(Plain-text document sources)
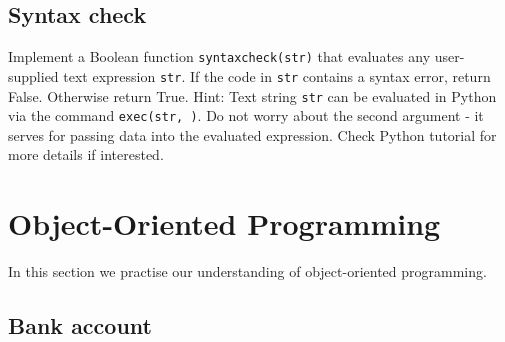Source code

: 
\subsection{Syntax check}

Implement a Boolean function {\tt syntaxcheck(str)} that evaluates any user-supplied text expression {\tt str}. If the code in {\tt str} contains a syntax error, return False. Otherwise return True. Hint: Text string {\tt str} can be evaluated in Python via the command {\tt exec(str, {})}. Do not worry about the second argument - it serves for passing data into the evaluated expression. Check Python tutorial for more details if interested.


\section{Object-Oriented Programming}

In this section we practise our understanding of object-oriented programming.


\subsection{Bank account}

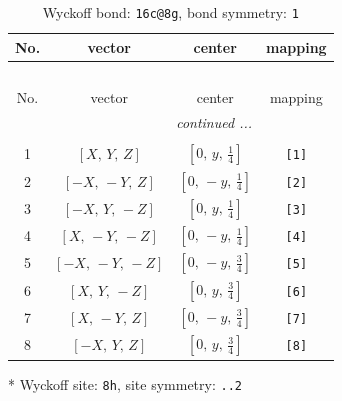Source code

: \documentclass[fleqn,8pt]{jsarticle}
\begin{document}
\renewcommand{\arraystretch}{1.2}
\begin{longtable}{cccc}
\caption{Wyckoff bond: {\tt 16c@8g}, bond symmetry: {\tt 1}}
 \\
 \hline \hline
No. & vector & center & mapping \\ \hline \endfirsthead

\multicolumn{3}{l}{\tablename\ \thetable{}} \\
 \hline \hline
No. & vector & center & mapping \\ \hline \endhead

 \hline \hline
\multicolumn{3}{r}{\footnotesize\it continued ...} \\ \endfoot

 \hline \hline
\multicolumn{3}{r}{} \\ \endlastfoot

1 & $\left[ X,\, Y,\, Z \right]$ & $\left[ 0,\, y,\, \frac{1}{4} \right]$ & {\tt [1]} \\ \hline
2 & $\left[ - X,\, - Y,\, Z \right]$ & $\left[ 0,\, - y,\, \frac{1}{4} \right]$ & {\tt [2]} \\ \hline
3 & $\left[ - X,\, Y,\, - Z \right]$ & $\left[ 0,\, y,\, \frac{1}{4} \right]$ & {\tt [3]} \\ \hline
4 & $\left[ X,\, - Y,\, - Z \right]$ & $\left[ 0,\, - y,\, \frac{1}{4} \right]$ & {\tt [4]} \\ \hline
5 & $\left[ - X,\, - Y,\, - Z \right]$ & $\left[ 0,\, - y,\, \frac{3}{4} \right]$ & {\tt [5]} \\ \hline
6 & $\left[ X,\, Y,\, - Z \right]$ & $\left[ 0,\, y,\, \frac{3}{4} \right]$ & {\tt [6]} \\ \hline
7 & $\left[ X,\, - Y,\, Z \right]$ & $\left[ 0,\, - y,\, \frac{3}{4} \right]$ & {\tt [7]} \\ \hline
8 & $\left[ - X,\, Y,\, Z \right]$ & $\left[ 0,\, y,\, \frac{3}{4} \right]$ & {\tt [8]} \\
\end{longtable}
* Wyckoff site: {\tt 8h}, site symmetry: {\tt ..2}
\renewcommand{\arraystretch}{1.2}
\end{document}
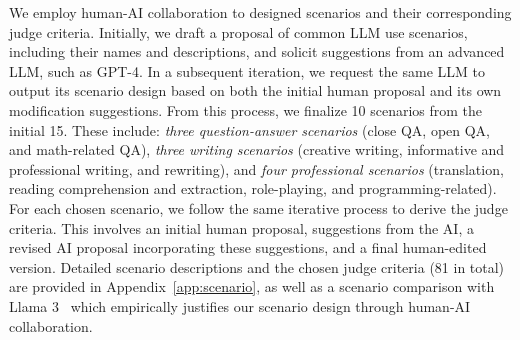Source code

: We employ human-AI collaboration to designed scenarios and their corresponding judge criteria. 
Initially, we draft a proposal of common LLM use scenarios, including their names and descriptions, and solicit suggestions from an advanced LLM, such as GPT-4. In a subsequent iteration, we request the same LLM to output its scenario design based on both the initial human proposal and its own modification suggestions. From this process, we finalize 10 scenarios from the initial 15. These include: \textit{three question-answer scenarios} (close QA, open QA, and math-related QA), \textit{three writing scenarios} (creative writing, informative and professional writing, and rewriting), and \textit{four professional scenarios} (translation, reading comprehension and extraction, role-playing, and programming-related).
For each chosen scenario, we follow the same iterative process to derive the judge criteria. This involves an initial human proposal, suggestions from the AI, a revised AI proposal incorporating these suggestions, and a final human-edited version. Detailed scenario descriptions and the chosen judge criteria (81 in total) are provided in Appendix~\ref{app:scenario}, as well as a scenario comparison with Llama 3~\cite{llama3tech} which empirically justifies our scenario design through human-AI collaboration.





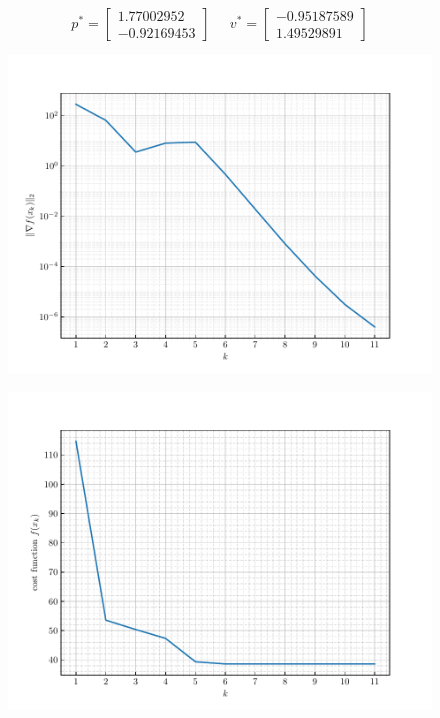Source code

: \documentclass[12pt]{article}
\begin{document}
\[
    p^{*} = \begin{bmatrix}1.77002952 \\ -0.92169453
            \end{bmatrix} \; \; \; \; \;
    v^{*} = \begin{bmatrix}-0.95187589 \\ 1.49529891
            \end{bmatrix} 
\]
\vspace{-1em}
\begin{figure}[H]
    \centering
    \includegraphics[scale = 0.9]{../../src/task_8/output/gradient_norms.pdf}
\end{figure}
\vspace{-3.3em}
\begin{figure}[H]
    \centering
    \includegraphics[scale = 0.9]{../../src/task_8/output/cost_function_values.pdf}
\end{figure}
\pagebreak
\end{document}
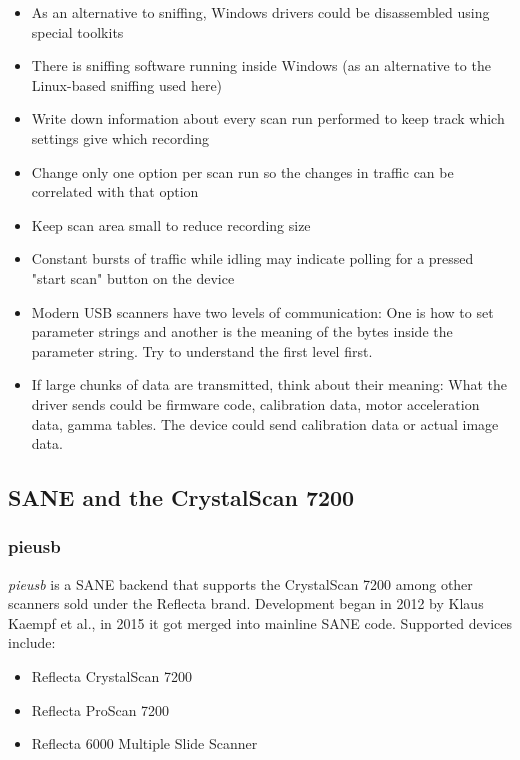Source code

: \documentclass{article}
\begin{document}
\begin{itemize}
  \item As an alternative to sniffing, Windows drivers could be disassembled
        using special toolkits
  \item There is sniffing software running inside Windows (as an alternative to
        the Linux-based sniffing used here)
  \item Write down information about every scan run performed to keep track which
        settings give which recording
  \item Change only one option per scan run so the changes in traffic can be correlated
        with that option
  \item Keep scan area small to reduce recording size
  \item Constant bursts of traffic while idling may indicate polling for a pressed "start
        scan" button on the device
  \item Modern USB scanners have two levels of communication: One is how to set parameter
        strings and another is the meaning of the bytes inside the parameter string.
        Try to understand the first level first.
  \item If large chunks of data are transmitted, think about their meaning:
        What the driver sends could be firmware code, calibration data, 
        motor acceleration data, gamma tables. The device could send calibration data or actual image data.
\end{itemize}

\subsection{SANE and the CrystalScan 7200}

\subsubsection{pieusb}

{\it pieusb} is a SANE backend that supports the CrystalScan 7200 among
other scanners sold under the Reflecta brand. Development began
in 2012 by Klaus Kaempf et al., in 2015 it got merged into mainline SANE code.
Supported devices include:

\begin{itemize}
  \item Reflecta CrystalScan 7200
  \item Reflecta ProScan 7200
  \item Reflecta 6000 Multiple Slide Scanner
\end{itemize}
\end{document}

§ **Task brief**
From the data above, reproduce word for word the lines running from the line with "CrystalScan 7200 among" to the line with "Reflecta ProScan 7200", ends included.

§ **The completed task**
{\it pieusb} is a SANE backend that supports the CrystalScan 7200 among
other scanners sold under the Reflecta brand. Development began
in 2012 by Klaus Kaempf et al., in 2015 it got merged into mainline SANE code.
Supported devices include:

\begin{itemize}
  \item Reflecta CrystalScan 7200
  \item Reflecta ProScan 7200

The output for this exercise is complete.